*WHAT YOU NEED TO DO*. A faithful transcription of all the entries below is needed, without the pictures.

*RECORDS SHOWN*.

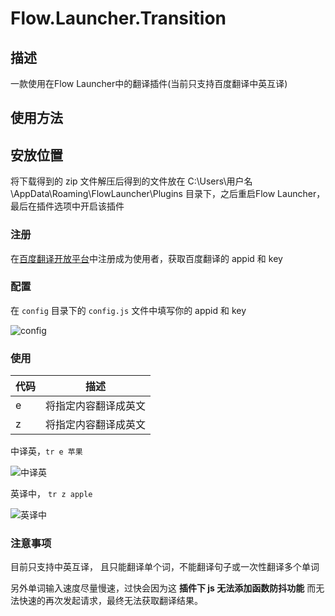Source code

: # Flow.Launcher.Transition

## 描述

一款使用在Flow Launcher中的翻译插件(当前只支持百度翻译中英互译)

## 使用方法

## 安放位置

将下载得到的 zip 文件解压后得到的文件放在 C:\Users\用户名\AppData\Roaming\FlowLauncher\Plugins 目录下，之后重启Flow Launcher，最后在插件选项中开启该插件

### 注册

在[百度翻译开放平台]([百度翻译开放平台](https://fanyi-api.baidu.com/product/11))中注册成为使用者，获取百度翻译的 appid 和 key

### 配置

在 `config` 目录下的 `config.js` 文件中填写你的 appid 和 key

![config](https://github.com/qjcXu/Flow.Launcher.Transition/blob/master/src/assets/imgs/config.png)

### 使用

| 代码  | 描述         |
| --- | ---------- |
| e   | 将指定内容翻译成英文 |
| z   | 将指定内容翻译成英文 |

中译英，`tr e 苹果` 

![中译英](https://github.com/qjcXu/Flow.Launcher.Transition/blob/master/src/assets/imgs/option2.png)

英译中， `tr z apple` 

![英译中](https://github.com/qjcXu/Flow.Launcher.Transition/blob/master/src/assets/imgs/option1.png)

### 注意事项

目前只支持中英互译， 且只能翻译单个词，不能翻译句子或一次性翻译多个单词

另外单词输入速度尽量慢速，过快会因为这 **插件下 js 无法添加函数防抖功能** 而无法快速的再次发起请求，最终无法获取翻译结果。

*SOLUTION TO THIS EXERCISE*.
Source code

: # Flow.Launcher.Transition

## 描述

一款使用在Flow Launcher中的翻译插件(当前只支持百度翻译中英互译)

## 使用方法

## 安放位置

将下载得到的 zip 文件解压后得到的文件放在 C:\Users\用户名\AppData\Roaming\FlowLauncher\Plugins 目录下，之后重启Flow Launcher，最后在插件选项中开启该插件

### 注册

在[百度翻译开放平台]([百度翻译开放平台](https://fanyi-api.baidu.com/product/11))中注册成为使用者，获取百度翻译的 appid 和 key

### 配置

在 `config` 目录下的 `config.js` 文件中填写你的 appid 和 key

![config](https://github.com/qjcXu/Flow.Launcher.Transition/blob/master/src/assets/imgs/config.png)

### 使用

| 代码  | 描述         |
| --- | ---------- |
| e   | 将指定内容翻译成英文 |
| z   | 将指定内容翻译成英文 |

中译英，`tr e 苹果` 

![中译英](https://github.com/qjcXu/Flow.Launcher.Transition/blob/master/src/assets/imgs/option2.png)

英译中， `tr z apple` 

![英译中](https://github.com/qjcXu/Flow.Launcher.Transition/blob/master/src/assets/imgs/option1.png)

### 注意事项

目前只支持中英互译， 且只能翻译单个词，不能翻译句子或一次性翻译多个单词

另外单词输入速度尽量慢速，过快会因为这 **插件下 js 无法添加函数防抖功能** 而无法快速的再次发起请求，最终无法获取翻译结果。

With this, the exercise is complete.